A standard cheesecake is much sweeter. A beer cheesecake has a tangier taste. My taste buds are not super sophisticated to tell you details.


----------



## JBaldwin (Jul 1, 2011)

Thanks, that gives me an idea. We would probably like it since we don't like things that are too sweet.


----------



## Notthemama1984 (Jul 1, 2011)

Whenever you make it, let me know what you think.


----------



## JBaldwin (Jul 2, 2011)

I'll do that


----------



## Joseph Scibbe (Jul 2, 2011)

I might have to try this. I haven't done much cooking with beer.


----------



## Notthemama1984 (Jul 2, 2011)

I haven't cooked with beer much either. I have only made beer bread, beer cheesecake, and today I am making a drunk chicken.


----------



## JBaldwin (Jul 2, 2011)

I've done beer-battered fish and that's about it. I have used wine a good bit in cooking. I just have to make sure I don't start sipping on it when I'm cooking

---------- Post added at 11:30 AM ---------- Previous post was at 11:30 AM ----------

By the way, what drunk chicken? Do you marinate it in beer?


----------



## Notthemama1984 (Jul 2, 2011)

Beer Butt Chicken Recipe | Beer Can Chicken | Drunken Chicken Oven | Beer Can Chicken Rack

Basically you bake a chicken with a beer stuck up the butt.

I am not going to use a can because I am concerned about the aluminum and paint. I use a bottle of St. Arnold beer. The bottles are squattier and fit well.


----------



## Andres (Jul 2, 2011)

Chaplainintraining said:


> A standard cheesecake is much sweeter.
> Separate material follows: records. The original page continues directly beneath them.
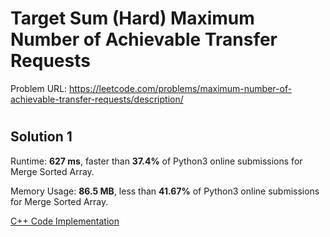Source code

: # Target Sum (Hard) Maximum Number of Achievable Transfer Requests


Problem URL: https://leetcode.com/problems/maximum-number-of-achievable-transfer-requests/description/

#

## Solution 1

Runtime: **627 ms**, faster than **37.4%** of Python3 online submissions for Merge Sorted Array.

Memory Usage: **86.5 MB**, less than **41.67%** of Python3 online submissions for Merge Sorted Array.

[C++ Code Implementation](maximum_number_of_achievable_transfer_requests.md)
A beer cheesecake has a tangier taste. My taste buds are not super sophisticated to tell you details.



This description reminds me a bit of a jalapeno cheesecake I once had. It was a cheesecake that literally had a jalapeno pepper on it and some other type of jalapeno sauce. You could still taste some sweet from the cheesecake, but the infusion of the spicy jalapeno was a very interesting combo. I still prefer a classic raspberry cheesecake, but these other flavors are a nice change-up!


----------



## JBaldwin (Jul 2, 2011)

Wow, all these interesting beer recipes. I might give that a try next time I roast a chicken. My husband's been begging me to get rid of our extra roosters. I've been fattening them up and giving them names of different chicken recipes: Cordon Bleu, Al a King, Soup, etc. Now I can add another one!


----------



## Joseph Scibbe (Jul 2, 2011)

Does it count if I just drink beer while I cook the cheesecake? Probably not.


----------



## Notthemama1984 (Jul 2, 2011)

You would like the drunk chicken. The first step of the recipe is opening a bottle and taking a good swig (you only need a half bottle).


----------



## Reformation Monk (Jul 23, 2011)

As I grew up in San Antonio, I'm a big fan of Shiner Beer. So I will have to try this recipe. 

I like to use Shiner Beer for my chili, chili con carne and white chicken, bean and tomatillo chili recipes. 

If you come over any given day, you'll usually find Shiner, Corona and Guinness in my fridge.


----------



## MLCOPE2 (Jul 23, 2011)

I think my heart just skipped a beat!    

Gonna have to give this to the Mrs. to put her hand to. Can't wait!


----------